Inclusion Criteria: - Moderate or severe obstructive sleep apnea syndrome (AHI/DI>15) - BMI>30 - Literate in Swedish language Exclusion Criteria: - Physically active patients (walking, bicycling for more than 30 minutes per day,during more than 5 days per week) - Cardiovascular diseases including myocardial infarctions and stroke - Patients on waiting list for gastric by-pass

Additional Information

Official title Health Behaviour Modifications in Obstructive Sleep Apnea. Tailored Behavioural Medicine Strategies to Promote Physical Activity and Weight Loss.

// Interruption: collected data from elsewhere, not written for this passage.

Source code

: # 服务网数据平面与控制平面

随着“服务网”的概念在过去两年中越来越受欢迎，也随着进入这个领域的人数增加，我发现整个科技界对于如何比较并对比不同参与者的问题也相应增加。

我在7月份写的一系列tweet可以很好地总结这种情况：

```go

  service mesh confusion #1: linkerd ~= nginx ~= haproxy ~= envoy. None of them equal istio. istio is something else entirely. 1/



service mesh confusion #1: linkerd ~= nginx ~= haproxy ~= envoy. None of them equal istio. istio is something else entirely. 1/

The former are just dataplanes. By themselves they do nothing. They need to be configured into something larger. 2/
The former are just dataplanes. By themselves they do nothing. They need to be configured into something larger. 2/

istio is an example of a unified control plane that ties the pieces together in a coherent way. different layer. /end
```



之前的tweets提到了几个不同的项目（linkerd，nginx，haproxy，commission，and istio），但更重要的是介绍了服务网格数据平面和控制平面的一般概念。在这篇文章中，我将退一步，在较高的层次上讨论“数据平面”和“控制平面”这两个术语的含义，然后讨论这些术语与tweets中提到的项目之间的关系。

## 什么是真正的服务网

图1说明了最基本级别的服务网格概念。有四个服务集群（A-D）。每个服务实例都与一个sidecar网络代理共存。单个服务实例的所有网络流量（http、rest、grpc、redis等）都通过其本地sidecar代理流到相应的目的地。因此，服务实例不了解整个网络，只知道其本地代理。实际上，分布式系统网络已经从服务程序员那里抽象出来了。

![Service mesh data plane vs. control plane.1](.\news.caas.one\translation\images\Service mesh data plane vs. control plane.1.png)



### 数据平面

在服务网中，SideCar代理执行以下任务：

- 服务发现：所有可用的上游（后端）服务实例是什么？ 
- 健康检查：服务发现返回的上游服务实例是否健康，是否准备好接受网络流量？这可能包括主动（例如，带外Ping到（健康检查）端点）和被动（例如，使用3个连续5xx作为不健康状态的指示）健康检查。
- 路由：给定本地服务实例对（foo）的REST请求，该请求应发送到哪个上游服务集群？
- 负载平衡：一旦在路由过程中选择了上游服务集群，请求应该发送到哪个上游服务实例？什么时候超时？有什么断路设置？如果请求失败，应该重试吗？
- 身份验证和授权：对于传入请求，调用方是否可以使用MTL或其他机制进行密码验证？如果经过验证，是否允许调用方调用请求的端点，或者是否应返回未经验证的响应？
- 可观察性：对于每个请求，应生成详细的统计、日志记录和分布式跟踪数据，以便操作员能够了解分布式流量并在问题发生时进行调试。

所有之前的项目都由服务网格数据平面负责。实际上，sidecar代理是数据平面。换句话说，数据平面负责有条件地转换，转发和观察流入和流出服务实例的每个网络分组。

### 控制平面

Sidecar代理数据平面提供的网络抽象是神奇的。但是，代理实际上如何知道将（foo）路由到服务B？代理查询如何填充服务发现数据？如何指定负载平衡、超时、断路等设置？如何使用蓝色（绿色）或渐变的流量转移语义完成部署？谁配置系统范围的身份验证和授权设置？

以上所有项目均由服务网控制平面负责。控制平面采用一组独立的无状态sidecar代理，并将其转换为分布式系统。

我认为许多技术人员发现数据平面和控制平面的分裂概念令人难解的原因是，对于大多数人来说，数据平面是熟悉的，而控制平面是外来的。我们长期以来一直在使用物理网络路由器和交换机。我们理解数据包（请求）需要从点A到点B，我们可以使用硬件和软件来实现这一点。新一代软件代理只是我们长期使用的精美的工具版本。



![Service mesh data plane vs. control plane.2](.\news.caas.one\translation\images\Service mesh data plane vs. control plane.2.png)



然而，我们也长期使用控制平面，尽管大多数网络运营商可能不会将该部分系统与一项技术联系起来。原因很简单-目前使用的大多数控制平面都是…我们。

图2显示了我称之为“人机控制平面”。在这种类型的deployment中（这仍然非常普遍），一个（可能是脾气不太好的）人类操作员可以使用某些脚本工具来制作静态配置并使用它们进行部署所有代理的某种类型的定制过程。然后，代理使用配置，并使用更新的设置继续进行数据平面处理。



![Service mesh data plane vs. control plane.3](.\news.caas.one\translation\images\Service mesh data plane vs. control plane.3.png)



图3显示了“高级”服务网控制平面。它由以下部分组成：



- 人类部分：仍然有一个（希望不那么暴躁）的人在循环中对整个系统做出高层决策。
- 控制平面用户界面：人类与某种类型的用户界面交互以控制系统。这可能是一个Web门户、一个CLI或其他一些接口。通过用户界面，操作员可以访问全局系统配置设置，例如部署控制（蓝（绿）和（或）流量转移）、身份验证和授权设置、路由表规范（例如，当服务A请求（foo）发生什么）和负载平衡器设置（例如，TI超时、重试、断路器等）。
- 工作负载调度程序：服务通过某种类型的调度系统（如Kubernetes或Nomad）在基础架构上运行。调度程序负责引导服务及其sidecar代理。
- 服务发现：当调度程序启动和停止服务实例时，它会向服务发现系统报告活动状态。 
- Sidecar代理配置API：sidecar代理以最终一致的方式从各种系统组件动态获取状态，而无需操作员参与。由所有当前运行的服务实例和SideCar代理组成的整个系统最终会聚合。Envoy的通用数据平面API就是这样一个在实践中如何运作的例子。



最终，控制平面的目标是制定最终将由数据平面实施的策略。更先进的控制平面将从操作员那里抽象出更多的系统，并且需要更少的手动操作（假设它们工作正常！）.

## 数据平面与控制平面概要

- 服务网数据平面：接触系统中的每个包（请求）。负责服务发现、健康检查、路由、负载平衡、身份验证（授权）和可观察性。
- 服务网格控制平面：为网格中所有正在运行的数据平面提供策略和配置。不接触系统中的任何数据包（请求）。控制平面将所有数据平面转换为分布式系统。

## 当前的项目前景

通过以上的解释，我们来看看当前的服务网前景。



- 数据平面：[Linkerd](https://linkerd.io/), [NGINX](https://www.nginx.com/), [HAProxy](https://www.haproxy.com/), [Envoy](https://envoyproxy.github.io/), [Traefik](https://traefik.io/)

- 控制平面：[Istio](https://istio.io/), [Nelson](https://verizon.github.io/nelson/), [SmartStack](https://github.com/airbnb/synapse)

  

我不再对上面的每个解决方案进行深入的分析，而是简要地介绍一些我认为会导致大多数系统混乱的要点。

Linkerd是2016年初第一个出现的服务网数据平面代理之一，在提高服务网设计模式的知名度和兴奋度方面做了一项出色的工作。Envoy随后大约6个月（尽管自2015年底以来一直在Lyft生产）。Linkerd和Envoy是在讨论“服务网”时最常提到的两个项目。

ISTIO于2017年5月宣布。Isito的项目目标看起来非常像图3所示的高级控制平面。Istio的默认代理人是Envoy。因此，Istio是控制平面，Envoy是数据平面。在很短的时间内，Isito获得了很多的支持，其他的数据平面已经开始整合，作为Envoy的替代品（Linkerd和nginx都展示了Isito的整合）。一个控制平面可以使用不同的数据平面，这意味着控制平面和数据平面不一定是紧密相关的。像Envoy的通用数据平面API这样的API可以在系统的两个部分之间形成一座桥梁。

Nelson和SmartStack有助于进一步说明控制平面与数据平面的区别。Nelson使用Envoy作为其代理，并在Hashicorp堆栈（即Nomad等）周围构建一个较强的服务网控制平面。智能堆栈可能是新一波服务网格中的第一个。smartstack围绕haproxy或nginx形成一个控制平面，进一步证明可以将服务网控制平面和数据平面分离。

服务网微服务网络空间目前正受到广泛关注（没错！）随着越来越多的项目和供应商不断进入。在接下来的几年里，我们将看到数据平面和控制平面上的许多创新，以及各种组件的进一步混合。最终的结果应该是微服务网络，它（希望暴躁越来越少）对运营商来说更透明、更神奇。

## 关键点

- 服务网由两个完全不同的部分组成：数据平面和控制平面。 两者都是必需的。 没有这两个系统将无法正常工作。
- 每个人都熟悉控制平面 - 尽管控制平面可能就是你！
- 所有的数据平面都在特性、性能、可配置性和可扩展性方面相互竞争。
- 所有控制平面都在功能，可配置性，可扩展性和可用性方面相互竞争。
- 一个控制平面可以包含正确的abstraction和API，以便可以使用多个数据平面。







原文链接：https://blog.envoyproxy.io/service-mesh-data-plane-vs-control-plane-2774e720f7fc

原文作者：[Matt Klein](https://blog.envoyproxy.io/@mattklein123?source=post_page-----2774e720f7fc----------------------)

Principal investigator Pernilla Åsenlöf, Ass Professor
Description OSAS is characterised by loud snoring, upper airway obstruction, and occasional apnea during sleep. OSAS may affect at least 4% of the men and 2% of the women in middle-age. In Sweden, prevalence figures of 200 000 have been reported. The mechanisms behind OSAS is not fully explained but functionally impaired upper airways muscles, causing a reduction in tonic and phasic contraction during sleep, are proposed one key explanation. The reduced contractions cause partial or complete occlusion of airflow, which in turn cause oxygen desaturation and sleep fragmentation. Patients commonly report everyday life consequences including loud snoring, sleep disturbances, daytime sleepiness, reduced alertness and concentration, and involvement in motor vehicle accidents. Between 7% and 70% of patients suffer from depression and anxiety (figures vary extensively because of methodological differences in existing studies). Due to cardiovascular consequences, OSAS is also linked to hypertension, myocardial infarction, and stroke. Approximately 75% of patients with severe OSAS carry overweight. First line measures recommended for OSAS are conservative including lifestyle modifications, CPAP, and oral appliances. Current state-of-science concludes that CPAP is best possible evidence-based treatment. Despite the use of life style modification recommendations in terms of physical activity and weight loss in accepted guidelines of OSAS, randomised clinical trials supporting these recommendations are rare. Hence, the value of health behaviour modifications has yet to be established. Research within this area is therefore of major interest and urgency, which has motivated the present study design.
Trial information was received from ClinicalTrials.gov and was last updated in October 2012.
Information provided to ClinicalTrials.gov by Uppsala University.